◆ Problem to solve ◆
Give back all of the data exactly as written.

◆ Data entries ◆
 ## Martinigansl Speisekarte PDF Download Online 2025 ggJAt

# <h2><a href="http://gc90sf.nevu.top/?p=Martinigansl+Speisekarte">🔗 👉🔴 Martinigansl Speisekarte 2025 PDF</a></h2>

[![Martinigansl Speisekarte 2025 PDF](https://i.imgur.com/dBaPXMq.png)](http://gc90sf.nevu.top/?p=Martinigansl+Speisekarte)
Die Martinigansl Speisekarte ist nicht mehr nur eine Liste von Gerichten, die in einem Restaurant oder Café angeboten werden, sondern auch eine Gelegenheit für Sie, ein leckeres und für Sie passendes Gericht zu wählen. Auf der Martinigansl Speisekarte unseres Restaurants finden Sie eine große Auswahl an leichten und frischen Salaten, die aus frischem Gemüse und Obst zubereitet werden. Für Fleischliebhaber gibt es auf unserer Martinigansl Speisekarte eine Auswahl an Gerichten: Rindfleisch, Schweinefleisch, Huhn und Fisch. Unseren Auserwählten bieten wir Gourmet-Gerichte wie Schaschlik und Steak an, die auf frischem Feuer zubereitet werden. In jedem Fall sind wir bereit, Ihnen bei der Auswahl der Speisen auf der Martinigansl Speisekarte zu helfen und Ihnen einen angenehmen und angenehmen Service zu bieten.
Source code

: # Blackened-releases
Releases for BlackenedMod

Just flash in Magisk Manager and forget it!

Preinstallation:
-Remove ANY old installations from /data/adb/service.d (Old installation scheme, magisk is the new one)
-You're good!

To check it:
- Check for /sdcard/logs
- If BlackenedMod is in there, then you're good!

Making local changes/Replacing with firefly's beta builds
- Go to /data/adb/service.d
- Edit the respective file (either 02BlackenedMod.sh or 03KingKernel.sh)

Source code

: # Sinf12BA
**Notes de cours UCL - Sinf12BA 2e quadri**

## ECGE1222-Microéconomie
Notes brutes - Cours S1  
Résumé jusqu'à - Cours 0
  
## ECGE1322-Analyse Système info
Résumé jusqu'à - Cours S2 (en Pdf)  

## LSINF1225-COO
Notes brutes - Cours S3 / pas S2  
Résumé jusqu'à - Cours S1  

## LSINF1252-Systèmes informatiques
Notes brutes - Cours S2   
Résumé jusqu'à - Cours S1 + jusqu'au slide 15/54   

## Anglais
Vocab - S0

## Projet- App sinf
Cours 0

◆ Result ◆
 ## Martinigansl Speisekarte PDF Download Online 2025 ggJAt

# <h2><a href="http://gc90sf.nevu.top/?p=Martinigansl+Speisekarte">🔗 👉🔴 Martinigansl Speisekarte 2025 PDF</a></h2>

[![Martinigansl Speisekarte 2025 PDF](https://i.imgur.com/dBaPXMq.png)](http://gc90sf.nevu.top/?p=Martinigansl+Speisekarte)
Die Martinigansl Speisekarte ist nicht mehr nur eine Liste von Gerichten, die in einem Restaurant oder Café angeboten werden, sondern auch eine Gelegenheit für Sie, ein leckeres und für Sie passendes Gericht zu wählen. Auf der Martinigansl Speisekarte unseres Restaurants finden Sie eine große Auswahl an leichten und frischen Salaten, die aus frischem Gemüse und Obst zubereitet werden. Für Fleischliebhaber gibt es auf unserer Martinigansl Speisekarte eine Auswahl an Gerichten: Rindfleisch, Schweinefleisch, Huhn und Fisch. Unseren Auserwählten bieten wir Gourmet-Gerichte wie Schaschlik und Steak an, die auf frischem Feuer zubereitet werden. In jedem Fall sind wir bereit, Ihnen bei der Auswahl der Speisen auf der Martinigansl Speisekarte zu helfen und Ihnen einen angenehmen und angenehmen Service zu bieten.
Source code

: # Blackened-releases
Releases for BlackenedMod

Just flash in Magisk Manager and forget it!

Preinstallation:
-Remove ANY old installations from /data/adb/service.d (Old installation scheme, magisk is the new one)
-You're good!

To check it:
- Check for /sdcard/logs
- If BlackenedMod is in there, then you're good!

Making local changes/Replacing with firefly's beta builds
- Go to /data/adb/service.d
- Edit the respective file (either 02BlackenedMod.sh or 03KingKernel.sh)

Source code

: # Sinf12BA
**Notes de cours UCL - Sinf12BA 2e quadri**

## ECGE1222-Microéconomie
Notes brutes - Cours S1  
Résumé jusqu'à - Cours 0
  
## ECGE1322-Analyse Système info
Résumé jusqu'à - Cours S2 (en Pdf)  

## LSINF1225-COO
Notes brutes - Cours S3 / pas S2  
Résumé jusqu'à - Cours S1  

## LSINF1252-Systèmes informatiques
Notes brutes - Cours S2   
Résumé jusqu'à - Cours S1 + jusqu'au slide 15/54   

## Anglais
Vocab - S0

## Projet- App sinf
Cours 0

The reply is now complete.